Program Notes: Bravo! Beethoven!
Piano Concerto No3. In A Major
Beethoven considered this work the best of his first three piano concertos, a judgment still maintained today. Yet its premiere in Vienna on April 5, 1803, was hardly auspicious. It marked Beethoven’s first public failure as performer and composer. The music was not appreciated, and his playing of the solo part was criticized, perhaps understandably in light of the situation described by Beethoven’s friend Ignaz von Seyfried, who turned pages: “I saw almost nothing but empty leaves; at the most on one page or the other a few Egyptian hieroglyphs wholly unintelligible to me, scribbled down to serve as clues to him. He gave me a secret glance whenever he was at the end of one of the invisible passages, and my scarcely concealable anxiety not to miss the decisive moment amused him greatly.” Also on the program of this enormous concert were two more Beethoven premieres - the Second Symphony and the oratorio Christ on the Mount of Olives - as well as the First Symphony.
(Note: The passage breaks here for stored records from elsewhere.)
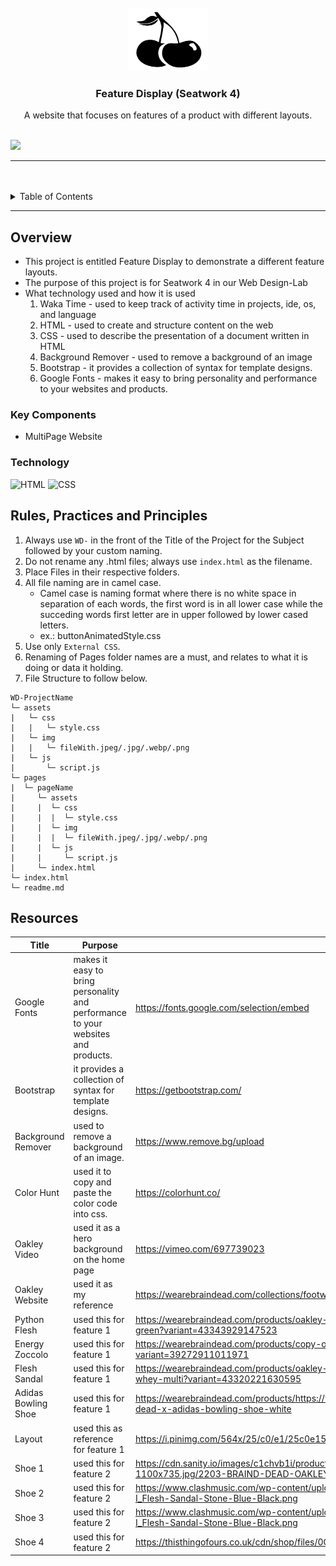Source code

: <a name="readme-top">

<br/>

<br />
<div align="center">
  <a href="https://github.com/soleilshane/">
  <!-- TODO: If you want to add logo or banner you can add it here -->
    <img src="./assets/img/cherry-logo.png" alt="scherry-logo" width="130" height="100">
  </a>
<!-- TODO: Change Title to the name of the title of your Project -->
  <h3 align="center">Feature Display (Seatwork 4)</h3>
</div>
<!-- TODO: Make a short description -->
<div align="center">
  A website that focuses on features of a product with different layouts.
</div>

<br />

<!-- TODO: Change the zyx-0314 into your github username  -->
<!-- TODO: Change the WD-Template-Project into the same name of your folder -->
![](https://visit-counter.vercel.app/counter.png?page=soleilshine/WD-Seatwork-4-TC04)

---

<br />
<br />

<!-- TODO: If you want to add more layers for your readme -->
<details>
  <summary>Table of Contents</summary>
  <ol>
    <li>
      <a href="#overview">Overview</a>
      <ol>
        <li>
          <a href="#key-components">Key Components</a>
        </li>
        <li>
          <a href="#technology">Technology</a>
        </li>
      </ol>
    </li>
    <li>
      <a href="#rule,-practices-and-principles">Rules, Practices and Principles</a>
    </li>
    <li>
      <a href="#resources">Resources</a>
    </li>
  </ol>
</details>

---

## Overview

<!-- TODO: To be changed -->
<!-- The following are just sample -->
- This project is entitled Feature Display to demonstrate a different feature layouts.
- The purpose of this project is for Seatwork 4 in our Web Design-Lab
- What technology used and how it is used
   1. Waka Time - used to keep track of activity time in projects, ide, os, and language
  2. HTML - used to create and structure content on the web
  3. CSS - used to describe the presentation of a document written in HTML
  4. Background Remover - used to remove a background of an image
  5. Bootstrap - it provides a collection of syntax for template designs.
  6. Google Fonts - makes it easy to bring personality and performance to your websites and products.

### Key Components
<!-- TODO: List of Key Components -->
<!-- The following are just sample -->
- MultiPage Website

### Technology
<!-- TODO: List of Technology Used -->
![HTML](https://img.shields.io/badge/HTML-E34F26?style=for-the-badge&logo=html5&logoColor=white)
![CSS](https://img.shields.io/badge/CSS-1572B6?style=for-the-badge&logo=css3&logoColor=white)

## Rules, Practices and Principles
1. Always use `WD-` in the front of the Title of the Project for the Subject followed by your custom naming.
2. Do not rename any .html files; always use `index.html` as the filename.
3. Place Files in their respective folders.
4. All file naming are in camel case.
   - Camel case is naming format where there is no white space in separation of each words, the first word is in all lower case while the succeding words first letter are in upper followed by lower cased letters.
   - ex.: buttonAnimatedStyle.css
5. Use only `External CSS`.
6. Renaming of Pages folder names are a must, and relates to what it is doing or data it holding.
7. File Structure to follow below.

```
WD-ProjectName
└─ assets
|   └─ css
|   |   └─ style.css
|   └─ img
|   |   └─ fileWith.jpeg/.jpg/.webp/.png
|   └─ js
|       └─ script.js
└─ pages
|  └─ pageName
|     └─ assets
|     |  └─ css
|     |  |  └─ style.css
|     |  └─ img
|     |  |  └─ fileWith.jpeg/.jpg/.webp/.png
|     |  └─ js
|     |     └─ script.js
|     └─ index.html
└─ index.html
└─ readme.md
```

## Resources

<!-- TODO: Add References -->
| Title | Purpose | Link |
|-|-|-|
| Google Fonts | makes it easy to bring personality and performance to your websites and products. | https://fonts.google.com/selection/embed |
| Bootstrap | it provides a collection of syntax for template designs. | https://getbootstrap.com/ |
| Background Remover | used to remove a background of an image. | https://www.remove.bg/upload|
| Color Hunt | used it to copy and paste the color code into css. | https://colorhunt.co/|
| Oakley Video | used it as a hero background on the home page | https://vimeo.com/697739023|
| Oakley Website | used it as my reference | https://wearebraindead.com/collections/footwear?pagination=3&pid=7940441145475|
| Python Flesh | used this for feature 1 | https://wearebraindead.com/products/oakley-factory-team-x-brain-dead-python-flesh-dusky-green?variant=43343929147523|
| Energy Zoccolo | used this for feature 1 | https://wearebraindead.com/products/copy-of-energy-absorber-zoccolo-checkered?variant=39272911011971|
| Flesh Sandal | used this for feature 1 | https://wearebraindead.com/products/oakley-factory-team-x-brain-dead-suede-flesh-sandal-whey-multi?variant=43320221630595|
| Adidas Bowling Shoe | used this for feature 1 | https://wearebraindead.com/products/https://wearebraindead.com/collections/footwear/products/brain-dead-x-adidas-bowling-shoe-white|
| Layout | used this as reference for feature 1 | https://i.pinimg.com/564x/25/c0/e1/25c0e15df27daca6baf15504baafc0d8.jpg|
| Shoe 1 | used this for feature 2 | https://cdn.sanity.io/images/c1chvb1i/production/1b5efa2b90ba0fb58f7d380fb78a7294fcfc6697-1100x735.jpg/2203-BRAIND-DEAD-OAKLEY-LOOKBOOK0425-v2-ALEX-CASCALLANA-WEB-2.jpg|
| Shoe 2 | used this for feature 2 | https://www.clashmusic.com/wp-content/uploads/2024/04/Oakley-Factory-Team-SS24-Drop-I_Flesh-Sandal-Stone-Blue-Black.png|
| Shoe 3 | used this for feature 2 | https://www.clashmusic.com/wp-content/uploads/2024/04/Oakley-Factory-Team-SS24-Drop-I_Flesh-Sandal-Stone-Blue-Black.png|
| Shoe 4 | used this for feature 2 | https://thisthingofours.co.uk/cdn/shop/files/0O9A9168.jpg?v=1712773635|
Although laid out in the traditional three-movement format of fast - slow - fast, this concerto departs somewhat from previous concerto style, particularly in its emotional depth and drama, and in the intricacy of interaction between soloist and orchestra. The opening orchestral passage is the longest of any Beethoven concerto, and is outstanding for its urgency and sense of reserved power. A second theme in E-flat major, lyrical and flowing, provides contrast of mood as well as of tonality. Both piano and orchestra develop these themes with considerable complexity.
The second movement, in the remote key of E major, is characteristically slow, reflective and deeply moving. Soloist and orchestra are more often heard individually than together. The soloist announces the sublimely beautiful, hymn-like subject in a twelve-bar solo, which is then repeated by the orchestra in its richest sonorities. The piano initiates the second paragraph, and only afterwards do piano and orchestra begin to mingle.
In the finale, Beethoven combines elements of both rondo and sonata form. Startling harmonic sidesteps, a short fugal development, a brief cadenza and a presto coda all contribute to the sustained interest in this movement, one imbued throughout with verve, vigor and rhythmic energy.
Symphony No 7 in A Major
Beethoven’s Seventh Symphony in A Major may not be quite as famous as the Fifth or Ninth, it was however featured in the movie The King’s Speech (2010). if you saw the film you will remember the climactic scene: the king addresses millions of citizens over the radio, hesitantly, but passionately and firmly. The music that underscores the scene is the second movement (Allegretto) of this symphony. With its ostinato (repeated rhythmic phrase) – long-short-short-long-long – it was a good musical fit for the gravity of the scene and the king’s halting conviction.
This symphony was premiered in December 1813, at a benefit concert for soldiers wounded in the fight against Napoleon’s army. Unlike some of Beethoven’s works, it was immediately popular, and was repeated several times in the weeks following its premiere. The second movement especially appealed to audiences, and it was not unusual for it to be performed as a separate work during the 19th century. Written in the standard four-movement form, Symphony No. 7 begins with a slow expanded introduction, which is followed by a Vivace in sonata form, in a dance-like triple meter. The second movement is in A minor, which – unlike a more distant key like F# minor or E, keeps the Allegretto closely bound to the more exuberant movements around it. The third movement, Presto, is almost like a rondo, with the A-B juxtaposition recurring several times (instead of the more usual A-B-A). The finale, Allegro con brio, is in a furiously energetic 2/4 meter, with a recurring emphasis on the second beat of the measure (it’s hard to miss at the beginning of the movement).
Beethoven’s famous rhythmic ingenuity is a pillar of this symphony. Many critics emphasized its wild energy in their writings; Richard Wagner wrote of this piece that “the Symphony is the Apotheosis of the Dance itself: it is Dance in its highest aspect, the loftiest deed of bodily motion, incorporated into an ideal mold of tone.” This piece is scored for a typically “classical” orchestra, with pairs of woodwinds and brass; Beethoven’s writing for the horns is especially dramatic and dynamic. Overall, the rhythm of this symphony, its dance-like and sophisticated rhythms, and the famous second movement make it one of Beethoven’s most interesting and powerful symphonic works.
Symphony No. 7 and the famous “Immortal Beloved” letters were written at the same time and it seems likely that the same depth of positive emotion informed them. For a man who already knew loss in a measure beyond what he deserved, it is thrilling to view Beethoven’s exuberant, celebratory A Major Symphony as the musical translation of a very real, if fleeting, happiness.